* **Task directions**:
Write out every line below that contains "politics".

(Records drawn from a dataset)
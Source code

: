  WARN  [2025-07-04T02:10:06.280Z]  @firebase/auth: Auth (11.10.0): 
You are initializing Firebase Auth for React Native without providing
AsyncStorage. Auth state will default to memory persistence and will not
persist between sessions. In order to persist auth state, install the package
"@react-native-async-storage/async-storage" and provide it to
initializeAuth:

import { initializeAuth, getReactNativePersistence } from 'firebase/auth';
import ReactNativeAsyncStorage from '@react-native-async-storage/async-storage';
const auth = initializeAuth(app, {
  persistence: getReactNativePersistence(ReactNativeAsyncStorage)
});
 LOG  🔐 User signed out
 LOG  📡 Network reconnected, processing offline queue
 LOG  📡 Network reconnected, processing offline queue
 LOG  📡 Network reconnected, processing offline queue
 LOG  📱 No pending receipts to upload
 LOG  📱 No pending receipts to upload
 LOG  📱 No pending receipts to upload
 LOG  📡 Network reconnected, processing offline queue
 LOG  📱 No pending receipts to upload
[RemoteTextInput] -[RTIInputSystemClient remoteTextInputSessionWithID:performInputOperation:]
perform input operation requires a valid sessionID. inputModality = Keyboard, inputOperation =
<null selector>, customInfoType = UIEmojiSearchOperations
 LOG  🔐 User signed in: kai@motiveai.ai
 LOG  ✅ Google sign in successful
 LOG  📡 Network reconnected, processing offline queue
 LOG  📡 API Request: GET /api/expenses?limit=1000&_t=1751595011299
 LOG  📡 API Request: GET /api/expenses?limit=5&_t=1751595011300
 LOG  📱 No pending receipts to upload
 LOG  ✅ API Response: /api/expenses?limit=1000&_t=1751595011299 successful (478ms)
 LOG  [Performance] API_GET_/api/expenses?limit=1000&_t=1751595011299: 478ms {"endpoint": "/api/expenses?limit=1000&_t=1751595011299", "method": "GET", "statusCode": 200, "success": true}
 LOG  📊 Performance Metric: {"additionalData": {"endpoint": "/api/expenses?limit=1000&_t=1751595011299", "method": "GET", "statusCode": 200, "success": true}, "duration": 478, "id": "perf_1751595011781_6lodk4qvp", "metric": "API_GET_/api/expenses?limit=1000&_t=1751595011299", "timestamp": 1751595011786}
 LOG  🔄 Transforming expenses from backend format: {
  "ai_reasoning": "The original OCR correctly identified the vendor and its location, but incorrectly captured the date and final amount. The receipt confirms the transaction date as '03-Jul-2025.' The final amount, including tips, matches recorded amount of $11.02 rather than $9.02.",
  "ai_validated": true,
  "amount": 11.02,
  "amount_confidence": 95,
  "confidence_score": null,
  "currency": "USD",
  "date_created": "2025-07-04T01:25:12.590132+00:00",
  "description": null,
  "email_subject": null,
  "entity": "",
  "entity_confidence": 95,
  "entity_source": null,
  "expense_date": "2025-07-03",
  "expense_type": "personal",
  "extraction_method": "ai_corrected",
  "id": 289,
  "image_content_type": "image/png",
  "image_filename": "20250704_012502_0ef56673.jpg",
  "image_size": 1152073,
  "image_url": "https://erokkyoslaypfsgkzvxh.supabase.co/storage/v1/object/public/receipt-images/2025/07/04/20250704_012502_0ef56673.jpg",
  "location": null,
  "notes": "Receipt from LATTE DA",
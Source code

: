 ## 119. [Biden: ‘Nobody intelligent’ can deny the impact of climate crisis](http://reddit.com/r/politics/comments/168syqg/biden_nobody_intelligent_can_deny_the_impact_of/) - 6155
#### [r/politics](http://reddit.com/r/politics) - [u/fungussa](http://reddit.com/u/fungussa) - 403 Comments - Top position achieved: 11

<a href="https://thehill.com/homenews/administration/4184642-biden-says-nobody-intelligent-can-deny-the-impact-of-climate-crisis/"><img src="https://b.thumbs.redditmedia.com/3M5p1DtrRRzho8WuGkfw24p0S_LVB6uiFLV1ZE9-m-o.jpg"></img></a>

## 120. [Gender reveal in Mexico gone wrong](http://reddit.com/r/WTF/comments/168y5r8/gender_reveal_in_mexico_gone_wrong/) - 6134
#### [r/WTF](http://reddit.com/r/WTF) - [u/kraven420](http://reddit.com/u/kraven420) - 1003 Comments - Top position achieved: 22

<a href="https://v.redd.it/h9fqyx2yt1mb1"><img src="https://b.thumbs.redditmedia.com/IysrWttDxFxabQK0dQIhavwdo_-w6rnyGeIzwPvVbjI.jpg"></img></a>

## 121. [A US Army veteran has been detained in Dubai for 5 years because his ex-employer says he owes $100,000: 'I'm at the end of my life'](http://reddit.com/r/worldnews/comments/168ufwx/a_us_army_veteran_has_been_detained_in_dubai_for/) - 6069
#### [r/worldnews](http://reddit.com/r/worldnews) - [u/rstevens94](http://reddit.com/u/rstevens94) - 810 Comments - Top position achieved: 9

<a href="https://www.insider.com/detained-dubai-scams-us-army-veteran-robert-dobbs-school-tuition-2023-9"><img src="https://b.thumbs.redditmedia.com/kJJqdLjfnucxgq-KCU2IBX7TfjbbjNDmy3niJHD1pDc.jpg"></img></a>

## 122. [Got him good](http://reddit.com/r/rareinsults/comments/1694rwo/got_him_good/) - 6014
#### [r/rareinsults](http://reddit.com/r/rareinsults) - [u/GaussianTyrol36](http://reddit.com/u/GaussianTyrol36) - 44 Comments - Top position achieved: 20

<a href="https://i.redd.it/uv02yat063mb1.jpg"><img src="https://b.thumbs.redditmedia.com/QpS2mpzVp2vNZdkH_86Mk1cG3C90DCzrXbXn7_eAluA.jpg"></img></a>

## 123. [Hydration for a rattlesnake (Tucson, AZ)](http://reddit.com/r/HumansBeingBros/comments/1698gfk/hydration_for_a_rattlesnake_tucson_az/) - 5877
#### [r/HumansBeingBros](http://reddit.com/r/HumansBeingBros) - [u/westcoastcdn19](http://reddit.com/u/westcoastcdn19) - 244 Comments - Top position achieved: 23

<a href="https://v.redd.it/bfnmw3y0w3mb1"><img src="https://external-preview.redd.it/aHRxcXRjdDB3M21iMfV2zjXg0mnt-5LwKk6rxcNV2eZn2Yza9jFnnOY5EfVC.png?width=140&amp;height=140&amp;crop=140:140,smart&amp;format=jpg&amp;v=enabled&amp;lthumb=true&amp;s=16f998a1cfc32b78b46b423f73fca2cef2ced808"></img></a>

* **Exercise answer**:
: ## 119. [Biden: ‘Nobody intelligent’ can deny the impact of climate crisis](http://reddit.com/r/politics/comments/168syqg/biden_nobody_intelligent_can_deny_the_impact_of/) - 6155
#### [r/politics](http://reddit.com/r/politics) - [u/fungussa](http://reddit.com/u/fungussa) - 403 Comments - Top position achieved: 11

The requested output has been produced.